■ **TASK STATEMENT**:
Look through the entries below and return all lines including the word "sure".
::: RECORD SET
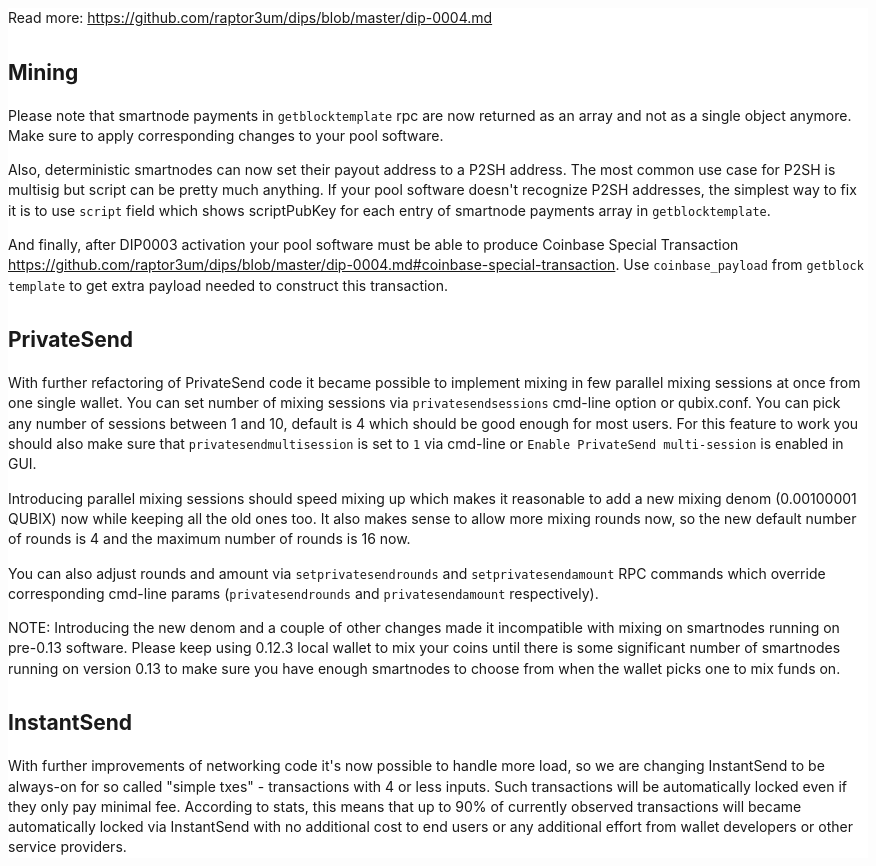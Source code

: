 Read more: https://github.com/raptor3um/dips/blob/master/dip-0004.md

Mining
------
Please note that smartnode payments in `getblocktemplate` rpc are now returned as an array and not as
a single object anymore. Make sure to apply corresponding changes to your pool software.

Also, deterministic smartnodes can now set their payout address to a P2SH address. The most common use
case for P2SH is multisig but script can be pretty much anything. If your pool software doesn't recognize
P2SH addresses, the simplest way to fix it is to use `script` field which shows scriptPubKey for each
entry of smartnode payments array in `getblocktemplate`.

And finally, after DIP0003 activation your pool software must be able to produce Coinbase Special
Transaction https://github.com/raptor3um/dips/blob/master/dip-0004.md#coinbase-special-transaction.
Use `coinbase_payload` from `getblocktemplate` to get extra payload needed to construct this transaction.

PrivateSend
-----------
With further refactoring of PrivateSend code it became possible to implement mixing in few parallel
mixing sessions at once from one single wallet. You can set number of mixing sessions via
`privatesendsessions` cmd-line option or qubix.conf. You can pick any number of sessions between 1 and 10,
default is 4 which should be good enough for most users. For this feature to work you should also make
sure that `privatesendmultisession` is set to `1` via cmd-line or `Enable PrivateSend multi-session` is
enabled in GUI.

Introducing parallel mixing sessions should speed mixing up which makes it reasonable to add a new
mixing denom (0.00100001 QUBIX) now while keeping all the old ones too. It also makes sense to allow more
mixing rounds now, so the new default number of rounds is 4 and the maximum number of rounds is 16 now.

You can also adjust rounds and amount via `setprivatesendrounds` and `setprivatesendamount` RPC commands
which override corresponding cmd-line params (`privatesendrounds` and `privatesendamount` respectively).

NOTE: Introducing the new denom and a couple of other changes made it incompatible with mixing on
smartnodes running on pre-0.13 software. Please keep using 0.12.3 local wallet to mix your coins until
there is some significant number of smartnodes running on version 0.13 to make sure you have enough
smartnodes to choose from when the wallet picks one to mix funds on.

InstantSend
-----------
With further improvements of networking code it's now possible to handle more load, so we are changing
InstantSend to be always-on for so called "simple txes" - transactions with 4 or less inputs. Such
transactions will be automatically locked even if they only pay minimal fee. According to stats, this
means that up to 90% of currently observed transactions will became automatically locked via InstantSend
with no additional cost to end users or any additional effort from wallet developers or other service
providers.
::::::
■ **RESPONSE BELOW**:
a single object anymore. Make sure to apply corresponding changes to your pool software.
sure that `privatesendmultisession` is set to `1` via cmd-line or `Enable PrivateSend multi-session` is
there is some significant number of smartnodes running on version 0.13 to make sure you have enough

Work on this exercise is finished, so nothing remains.